La Digos nell’ufficio del sindaco. Consales: “Nulla di nuovo, è la solita inchiesta sulla News”

“Non c’è nulla di nuovo. Hanno solo acquisito altri documenti relativi alla solita inchiesta sulla News”. Si dice tranquillo e sereno il sindaco Mimmo Consales che questa mattina, poco prima dell’incontro con i sindacati per discutere della questione rifiuti, ha ricevuto un’ennesima visita degli agenti della Digos.
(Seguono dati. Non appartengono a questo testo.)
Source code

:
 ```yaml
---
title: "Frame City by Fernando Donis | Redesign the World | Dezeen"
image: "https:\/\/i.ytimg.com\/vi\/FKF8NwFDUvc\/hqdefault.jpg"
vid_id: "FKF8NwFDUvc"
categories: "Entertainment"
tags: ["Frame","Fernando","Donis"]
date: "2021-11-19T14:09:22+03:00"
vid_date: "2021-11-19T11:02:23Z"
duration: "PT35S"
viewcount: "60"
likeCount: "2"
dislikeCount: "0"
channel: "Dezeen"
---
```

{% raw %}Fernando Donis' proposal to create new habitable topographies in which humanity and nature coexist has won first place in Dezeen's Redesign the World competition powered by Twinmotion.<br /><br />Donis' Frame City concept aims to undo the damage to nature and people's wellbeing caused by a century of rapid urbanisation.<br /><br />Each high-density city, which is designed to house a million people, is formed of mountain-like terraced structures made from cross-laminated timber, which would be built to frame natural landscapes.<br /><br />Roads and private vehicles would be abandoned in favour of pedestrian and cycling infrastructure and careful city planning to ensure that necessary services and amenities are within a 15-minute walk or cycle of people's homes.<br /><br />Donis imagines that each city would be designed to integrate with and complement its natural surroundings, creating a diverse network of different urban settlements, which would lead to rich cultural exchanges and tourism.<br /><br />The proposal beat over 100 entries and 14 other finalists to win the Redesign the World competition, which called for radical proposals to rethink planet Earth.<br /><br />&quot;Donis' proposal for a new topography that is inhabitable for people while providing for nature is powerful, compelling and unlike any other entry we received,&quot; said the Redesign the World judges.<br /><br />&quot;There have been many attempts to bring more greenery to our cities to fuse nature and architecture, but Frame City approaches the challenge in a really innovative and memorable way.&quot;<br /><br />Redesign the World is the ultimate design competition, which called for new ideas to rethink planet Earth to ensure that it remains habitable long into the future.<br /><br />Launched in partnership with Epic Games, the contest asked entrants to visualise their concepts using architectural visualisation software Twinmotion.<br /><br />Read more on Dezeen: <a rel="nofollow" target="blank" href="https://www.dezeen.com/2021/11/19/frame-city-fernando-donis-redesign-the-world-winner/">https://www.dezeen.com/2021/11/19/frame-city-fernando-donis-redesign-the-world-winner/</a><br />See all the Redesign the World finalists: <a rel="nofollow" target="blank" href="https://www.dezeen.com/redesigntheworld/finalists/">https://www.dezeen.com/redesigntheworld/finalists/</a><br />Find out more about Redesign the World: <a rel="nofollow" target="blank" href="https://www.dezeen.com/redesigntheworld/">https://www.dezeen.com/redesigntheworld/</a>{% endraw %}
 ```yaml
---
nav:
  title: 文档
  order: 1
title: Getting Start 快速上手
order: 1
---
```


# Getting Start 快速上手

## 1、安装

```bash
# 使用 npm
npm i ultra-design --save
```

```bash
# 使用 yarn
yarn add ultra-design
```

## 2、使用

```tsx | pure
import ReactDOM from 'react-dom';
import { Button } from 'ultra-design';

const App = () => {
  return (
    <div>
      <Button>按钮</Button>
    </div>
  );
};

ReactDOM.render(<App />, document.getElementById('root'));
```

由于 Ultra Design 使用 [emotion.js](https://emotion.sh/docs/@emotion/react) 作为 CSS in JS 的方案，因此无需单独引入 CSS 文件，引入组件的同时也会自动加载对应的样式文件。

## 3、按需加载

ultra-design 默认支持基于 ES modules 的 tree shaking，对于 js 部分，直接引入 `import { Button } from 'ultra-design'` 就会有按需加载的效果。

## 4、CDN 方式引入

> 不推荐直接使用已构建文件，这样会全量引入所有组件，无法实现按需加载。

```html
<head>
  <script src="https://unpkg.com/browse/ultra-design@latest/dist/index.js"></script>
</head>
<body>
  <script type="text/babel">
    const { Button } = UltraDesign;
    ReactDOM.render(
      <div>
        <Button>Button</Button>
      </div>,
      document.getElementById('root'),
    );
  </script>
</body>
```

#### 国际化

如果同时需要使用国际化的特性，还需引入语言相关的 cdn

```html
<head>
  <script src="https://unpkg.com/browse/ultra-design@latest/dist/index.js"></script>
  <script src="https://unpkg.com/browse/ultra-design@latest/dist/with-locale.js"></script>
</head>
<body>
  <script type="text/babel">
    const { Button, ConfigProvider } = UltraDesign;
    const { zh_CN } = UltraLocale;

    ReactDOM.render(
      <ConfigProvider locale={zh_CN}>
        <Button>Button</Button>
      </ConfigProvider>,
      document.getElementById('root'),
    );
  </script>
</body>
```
Gli investigatori hanno sequestrato atti e documenti, ma stando a quanto garantito dal primo cittadino non si tratterebbe di una nuova inchiesta: “Non ho ancora ricevuto alcun provvedimento – spiega – ma posso dire per certe che si tratta di attività investigativa legata all’indagine sulla News. Sul coinvolgimento di altre persone non so nulla”.

In realtà le persone raggiunte dall’avviso di garanzia stamane non hanno nulla a che fare – sindaco a parte – con la vecchia inchiesta: si tratterebbe di Cosimo Saracino, dirigente dello staff del sindaco, l’ex direttore dell’ufficio brindisino di Equitalia Giuseppe Puzzovio e un commercialista del Leccese. L’indagine, stando a quanto appreso, punta a fare luce su una serie di cartelle esattoriali della News, l’agenzia di stampa di proprietà di Consales fino a poco prima della sua elezione a primo cittadino, mai pagate. Tra le accuse: abuso d’ufficio, ricettazione, riciclaggio e concussione. Insomma, è sì, come sostiene Consales, sempre la News sotto la lente degli investigatori. Ma stando così i fatti si tratterebbe di due filoni investigativi diversi, con ipotesi di reato diverse e indagati diversi. Unici anelli di congiunzione, appunto, Consales e la News.